Resource-based learning (RBL) is an approach to pedagogy which actively involves students, teachers and resource providers in the application of a range of resources (both human and non-human) in the learning process. It is claimed that this approach offers a flexible structure to learning such that the learner can develop as a learner according to their "varied interests, experiences, learning styles, needs and ability levels". The RBL approach focuses on the resources available to the learners and how the learners interact with these resources. This leads to an interest in the uses of technology to support and develop a learning environment.

==Background==
The exigencies of the Second World War impelled the training of large numbers of both military and civilian staff, and in the United Kingdom this led to the adoption of B. F. Skinner's operant conditioning as a strategy for achieving the requisite behaviour modification. By the 1950s and 1960s these stimulus-response methods were introduced into education, but were seen as being too mechanical. The response was a move to more cognitivist and constructivist approaches. In 1966 the Nuffield Foundation introduced the Resources for Learning project. This involved the teacher introducing a problem, the pupils formulating a hypothesis and then the pupils designing and carrying out an experiment. Kim Taylor an ex-headmaster soon took over as Director of the project. However experience soon showed that a more instructional approach was better at being effective. This led to greater reliance on instructional design. This involved consideration of the scientific principles of pedagogy as well as attention to the equipment to be used to present the resources, which was seen as having managerial implications.
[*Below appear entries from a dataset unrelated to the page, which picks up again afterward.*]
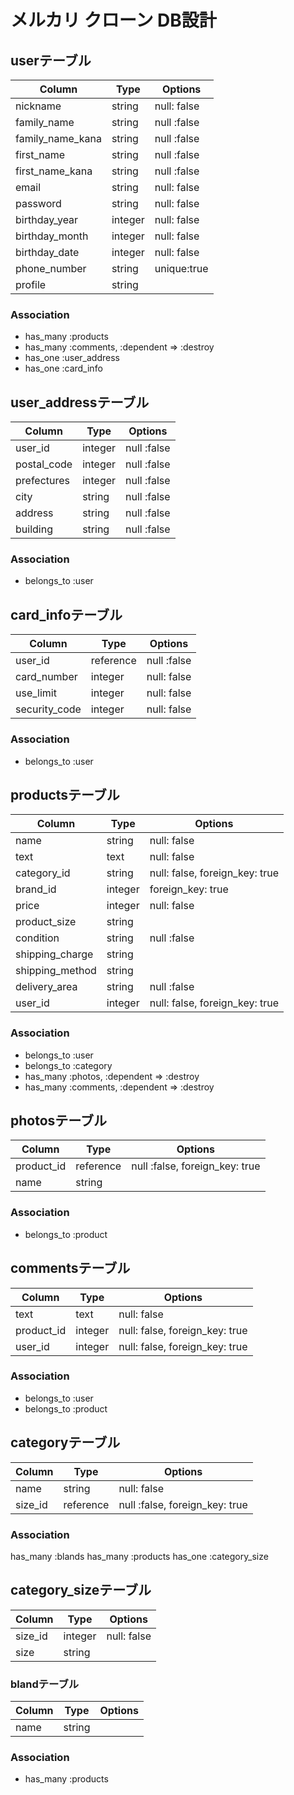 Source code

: # メルカリ クローン DB設計
## userテーブル
|Column|Type|Options|
|------|----|-------|
|nickname|string|null: false|
|family_name|string|null :false|
|family_name_kana|string|null :false|
|first_name|string|null :false|
|first_name_kana|string|null :false|
|email|string|null: false|
|password|string|null: false|
|birthday_year|integer|null: false|
|birthday_month|integer|null: false|
|birthday_date|integer|null: false|
|phone_number|string|unique:true|
|profile|string|

### Association
- has_many :products
- has_many :comments, :dependent => :destroy
- has_one :user_address
- has_one :card_info

## user_addressテーブル
|Column|Type|Options|
|------|----|-------|
|user_id|integer|null :false|
|postal_code|integer|null :false|
|prefectures|integer|null :false|
|city|string|null :false|
|address|string|null :false|
|building|string|null :false|

### Association
- belongs_to :user

## card_infoテーブル
|Column|Type|Options|
|------|----|-------|
|user_id|reference|null :false|
|card_number|integer|null: false|
|use_limit|integer|null: false|
|security_code|integer|null: false|

### Association
- belongs_to :user


## productsテーブル
|Column|Type|Options|
|------|----|-------|
|name|string|null: false|
|text|text|null: false|
|category_id|string|null: false, foreign_key: true|
|brand_id|integer|foreign_key: true|
|price|integer|null: false|
|product_size|string|
|condition|string|null :false|
|shipping_charge|string|
|shipping_method|string|
|delivery_area|string|null :false|
|user_id|integer|null: false, foreign_key: true|

### Association
- belongs_to :user
- belongs_to :category
- has_many :photos, :dependent => :destroy
- has_many :comments, :dependent => :destroy

## photosテーブル
|Column|Type|Options|
|------|----|-------|
|product_id|reference|null :false, foreign_key: true|
|name|string|

### Association
- belongs_to :product

## commentsテーブル
|Column|Type|Options|
|------|----|-------|
|text|text|null: false|
|product_id|integer|null: false, foreign_key: true|
|user_id|integer|null: false, foreign_key: true|
### Association
- belongs_to :user
- belongs_to :product

## categoryテーブル
|Column|Type|Options|
|------|----|-------|
|name|string|null: false|
|size_id|reference|null :false, foreign_key: true|

### Association
has_many :blands
has_many :products
has_one :category_size

## category_sizeテーブル
|Column|Type|Options|
|------|----|-------|
|size_id|integer|null: false|
|size|string|


### blandテーブル
|Column|Type|Options|
|------|----|-------|
|name|string|

### Association
- has_many :products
Kim Taylor wrote Resources for Learning, (1971), which predicted significant changes if resource-based methods were to be effectively deployed. One of the issues he highlighted was that as a modern economy created pressure for a universalised education, which would require a shift away from "teacher-as-craftsman" as the situation would generate a significant short-fall in teachers. The "Nuffield solution" involved a transition from a craft-based model of teaching to a more industrial approach where greater attention is paid to the managerial effectiveness and the quality of the educational resources.